# Homemade tools for lathe and mill



## jirik92 (Mar 13, 2010)

Here are many my usefull tools for machinist. All drawings are free :
tailstock clamp, quick change toolpost - http://www.steamer.cz/dil_s1.html
knurl, ball tool etc. - http://www.steamer.cz/dil_s2.html
die head MK2, boring spindle MK2, cooling of cutting - http://www.steamer.cz/dil_f1.html
bending machine - http://www.steamer.cz/dil_ohy.html
slip roll - http://www.steamer.cz/dil_zak.html
rivet embossing tool - http://www.steamer.cz/dil_dul.html


----------



## ksouers (Mar 13, 2010)

Jirik,
Welcome to HMEM. You might want to consider a post in the "Welcome" forum and tell us a bit about yourself.

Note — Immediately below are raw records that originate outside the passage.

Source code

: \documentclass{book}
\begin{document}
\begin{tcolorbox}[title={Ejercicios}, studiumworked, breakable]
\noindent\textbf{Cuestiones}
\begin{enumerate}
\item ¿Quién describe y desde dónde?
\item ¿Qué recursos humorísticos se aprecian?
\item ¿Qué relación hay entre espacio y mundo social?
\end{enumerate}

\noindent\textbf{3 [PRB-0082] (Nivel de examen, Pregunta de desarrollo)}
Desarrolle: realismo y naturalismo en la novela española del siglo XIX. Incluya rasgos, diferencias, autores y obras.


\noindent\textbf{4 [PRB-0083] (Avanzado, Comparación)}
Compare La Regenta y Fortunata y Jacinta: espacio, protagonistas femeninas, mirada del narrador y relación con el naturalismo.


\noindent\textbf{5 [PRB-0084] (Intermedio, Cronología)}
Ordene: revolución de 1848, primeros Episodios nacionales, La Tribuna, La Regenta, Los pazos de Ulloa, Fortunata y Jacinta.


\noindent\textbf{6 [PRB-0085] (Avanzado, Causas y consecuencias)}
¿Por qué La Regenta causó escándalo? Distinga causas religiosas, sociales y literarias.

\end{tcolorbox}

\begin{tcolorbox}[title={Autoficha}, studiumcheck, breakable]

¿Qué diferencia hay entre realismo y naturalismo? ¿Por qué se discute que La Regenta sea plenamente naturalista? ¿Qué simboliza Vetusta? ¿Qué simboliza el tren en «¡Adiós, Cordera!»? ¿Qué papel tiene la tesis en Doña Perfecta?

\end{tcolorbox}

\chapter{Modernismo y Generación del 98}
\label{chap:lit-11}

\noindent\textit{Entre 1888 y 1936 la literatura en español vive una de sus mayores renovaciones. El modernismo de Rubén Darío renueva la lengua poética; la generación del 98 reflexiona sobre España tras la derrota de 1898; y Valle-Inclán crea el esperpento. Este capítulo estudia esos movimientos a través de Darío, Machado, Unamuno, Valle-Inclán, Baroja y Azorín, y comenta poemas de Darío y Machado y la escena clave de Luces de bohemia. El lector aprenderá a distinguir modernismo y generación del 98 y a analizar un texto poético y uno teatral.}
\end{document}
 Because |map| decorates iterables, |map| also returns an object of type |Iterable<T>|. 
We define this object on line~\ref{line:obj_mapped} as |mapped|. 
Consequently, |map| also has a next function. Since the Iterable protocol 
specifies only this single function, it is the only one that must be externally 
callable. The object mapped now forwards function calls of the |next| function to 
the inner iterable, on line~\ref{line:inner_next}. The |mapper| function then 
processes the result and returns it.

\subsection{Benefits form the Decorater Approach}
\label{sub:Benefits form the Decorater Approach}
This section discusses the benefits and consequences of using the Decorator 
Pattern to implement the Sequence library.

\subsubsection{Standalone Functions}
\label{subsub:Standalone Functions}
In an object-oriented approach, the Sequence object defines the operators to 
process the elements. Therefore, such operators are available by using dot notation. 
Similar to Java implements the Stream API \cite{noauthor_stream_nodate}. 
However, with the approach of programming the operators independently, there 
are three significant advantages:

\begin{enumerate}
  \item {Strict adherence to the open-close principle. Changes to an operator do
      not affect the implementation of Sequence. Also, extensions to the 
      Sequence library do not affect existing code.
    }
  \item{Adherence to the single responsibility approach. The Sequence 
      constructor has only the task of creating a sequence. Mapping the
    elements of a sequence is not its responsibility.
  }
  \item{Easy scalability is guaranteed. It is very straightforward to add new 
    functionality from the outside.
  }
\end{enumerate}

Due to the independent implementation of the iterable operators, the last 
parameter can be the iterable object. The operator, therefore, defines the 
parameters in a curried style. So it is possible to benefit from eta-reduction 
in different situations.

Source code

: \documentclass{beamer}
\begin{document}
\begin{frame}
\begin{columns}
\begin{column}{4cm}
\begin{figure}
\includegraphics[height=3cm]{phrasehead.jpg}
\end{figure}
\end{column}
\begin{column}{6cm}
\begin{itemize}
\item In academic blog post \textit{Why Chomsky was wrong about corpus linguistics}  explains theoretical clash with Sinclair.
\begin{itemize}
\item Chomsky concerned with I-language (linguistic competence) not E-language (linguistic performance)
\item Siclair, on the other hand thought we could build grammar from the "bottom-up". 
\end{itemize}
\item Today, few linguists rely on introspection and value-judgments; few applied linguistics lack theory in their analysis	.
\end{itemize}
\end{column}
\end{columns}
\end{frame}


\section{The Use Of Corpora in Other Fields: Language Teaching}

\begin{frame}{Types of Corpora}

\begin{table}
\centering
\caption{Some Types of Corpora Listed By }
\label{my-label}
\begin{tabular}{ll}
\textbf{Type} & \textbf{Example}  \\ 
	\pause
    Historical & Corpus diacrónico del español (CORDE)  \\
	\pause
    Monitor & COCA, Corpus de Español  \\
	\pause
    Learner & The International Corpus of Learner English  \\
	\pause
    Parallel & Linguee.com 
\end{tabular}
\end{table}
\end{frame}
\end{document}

Nice tools on your web site. You do good work.
Brass must be cheap in the Czech Republic ;D


----------



## vlmarshall (Mar 13, 2010)

Welcome to the forum!


You have a nice website, with lots to look at, thanks for sharing it. ;D


----------



## zeeprogrammer (Mar 13, 2010)

Welcome to the forum jirik92

Yes please post something about yourself in the Welcome thread.
I liked your tailstock clamp.


----------



## vlmarshall (Mar 13, 2010)

http://www.steamer.cz/pics/mod/angl05.jpg

Drool, drool. :bow:


----------



## jirik92 (Mar 13, 2010)

Vernon - http://www.steamer.cz/pics/mod/angl05.jpg is'not mine. Ii is my friend. My locos are Topsy (I bought it from England):







and Solingen is my last homemade finished loco (http://www.steamer.cz/mod2_sol.html). I finish it in December. It's my precious, glum!


----------



## vlmarshall (Mar 16, 2010)

jirik92  said:
			
		

> Vernon - http://www.steamer.cz/pics/mod/angl05.jpg is'not mine. Ii is my friend. My locos are Topsy (I bought it from England) and Solingen is my last homemade finished loco (http://www.steamer.cz/mod2_sol.html). I finish it in December. It's my precious, glum!


Two VERY nice-looking locomotives, thank you for sharing them!


----------